**YOUR INSTRUCTIONS:** The result should be every line in the material below containing the string "punto".

Segment Open

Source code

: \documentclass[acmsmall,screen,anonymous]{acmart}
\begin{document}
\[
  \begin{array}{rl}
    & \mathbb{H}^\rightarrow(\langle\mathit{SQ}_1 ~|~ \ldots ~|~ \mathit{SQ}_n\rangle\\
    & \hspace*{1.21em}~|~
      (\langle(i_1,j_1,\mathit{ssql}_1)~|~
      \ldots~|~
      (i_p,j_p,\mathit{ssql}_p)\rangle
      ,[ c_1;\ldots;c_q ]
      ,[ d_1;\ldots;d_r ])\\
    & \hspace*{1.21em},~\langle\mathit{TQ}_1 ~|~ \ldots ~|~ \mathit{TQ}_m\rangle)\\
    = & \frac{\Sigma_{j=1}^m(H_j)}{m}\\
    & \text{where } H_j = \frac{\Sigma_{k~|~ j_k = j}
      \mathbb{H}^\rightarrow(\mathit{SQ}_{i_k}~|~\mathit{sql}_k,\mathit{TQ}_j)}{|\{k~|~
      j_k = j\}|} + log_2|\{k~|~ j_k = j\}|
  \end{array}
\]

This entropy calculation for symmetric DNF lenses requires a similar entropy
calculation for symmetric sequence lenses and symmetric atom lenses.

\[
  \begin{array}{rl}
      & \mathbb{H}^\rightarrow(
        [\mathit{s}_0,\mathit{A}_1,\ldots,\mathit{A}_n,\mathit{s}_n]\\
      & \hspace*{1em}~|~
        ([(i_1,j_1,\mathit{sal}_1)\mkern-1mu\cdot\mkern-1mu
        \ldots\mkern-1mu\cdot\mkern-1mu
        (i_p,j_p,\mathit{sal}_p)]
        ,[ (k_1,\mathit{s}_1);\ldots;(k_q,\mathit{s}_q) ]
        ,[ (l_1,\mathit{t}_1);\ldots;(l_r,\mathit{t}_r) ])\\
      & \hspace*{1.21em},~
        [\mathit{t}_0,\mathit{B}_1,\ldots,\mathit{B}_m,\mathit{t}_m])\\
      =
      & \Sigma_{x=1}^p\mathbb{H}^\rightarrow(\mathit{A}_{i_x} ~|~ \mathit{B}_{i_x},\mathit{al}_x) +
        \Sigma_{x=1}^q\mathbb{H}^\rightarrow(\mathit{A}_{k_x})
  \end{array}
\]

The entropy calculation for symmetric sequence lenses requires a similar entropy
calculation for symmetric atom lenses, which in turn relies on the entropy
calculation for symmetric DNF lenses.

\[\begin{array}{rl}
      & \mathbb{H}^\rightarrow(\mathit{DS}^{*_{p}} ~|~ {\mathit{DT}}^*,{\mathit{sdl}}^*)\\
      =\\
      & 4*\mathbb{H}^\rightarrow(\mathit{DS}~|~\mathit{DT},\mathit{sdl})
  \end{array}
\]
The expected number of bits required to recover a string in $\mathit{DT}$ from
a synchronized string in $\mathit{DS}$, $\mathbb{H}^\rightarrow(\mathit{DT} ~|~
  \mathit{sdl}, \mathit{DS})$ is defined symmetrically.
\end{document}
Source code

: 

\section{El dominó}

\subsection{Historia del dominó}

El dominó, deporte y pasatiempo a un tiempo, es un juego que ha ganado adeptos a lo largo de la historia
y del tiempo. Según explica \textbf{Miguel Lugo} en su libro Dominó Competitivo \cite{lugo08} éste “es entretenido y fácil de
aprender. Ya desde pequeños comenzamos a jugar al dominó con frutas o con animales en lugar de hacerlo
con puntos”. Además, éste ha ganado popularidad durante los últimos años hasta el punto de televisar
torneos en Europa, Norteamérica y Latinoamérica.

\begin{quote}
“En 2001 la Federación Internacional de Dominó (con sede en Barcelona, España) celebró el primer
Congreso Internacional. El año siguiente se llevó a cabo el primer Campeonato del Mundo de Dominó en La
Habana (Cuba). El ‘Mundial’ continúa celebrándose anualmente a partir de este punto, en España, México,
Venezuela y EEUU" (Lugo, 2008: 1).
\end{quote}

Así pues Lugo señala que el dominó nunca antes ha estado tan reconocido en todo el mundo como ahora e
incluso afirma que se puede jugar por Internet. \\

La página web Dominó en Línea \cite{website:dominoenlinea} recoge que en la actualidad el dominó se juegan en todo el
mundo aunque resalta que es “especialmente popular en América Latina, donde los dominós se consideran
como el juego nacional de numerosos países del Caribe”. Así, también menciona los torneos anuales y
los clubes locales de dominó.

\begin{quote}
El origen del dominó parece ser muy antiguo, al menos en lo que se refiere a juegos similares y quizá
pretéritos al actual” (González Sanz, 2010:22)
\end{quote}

Segment Closed

**ANSWER BOX:**
con puntos”. Además, éste ha ganado popularidad durante los últimos años hasta el punto de televisar
Habana (Cuba). El ‘Mundial’ continúa celebrándose anualmente a partir de este punto, en España, México,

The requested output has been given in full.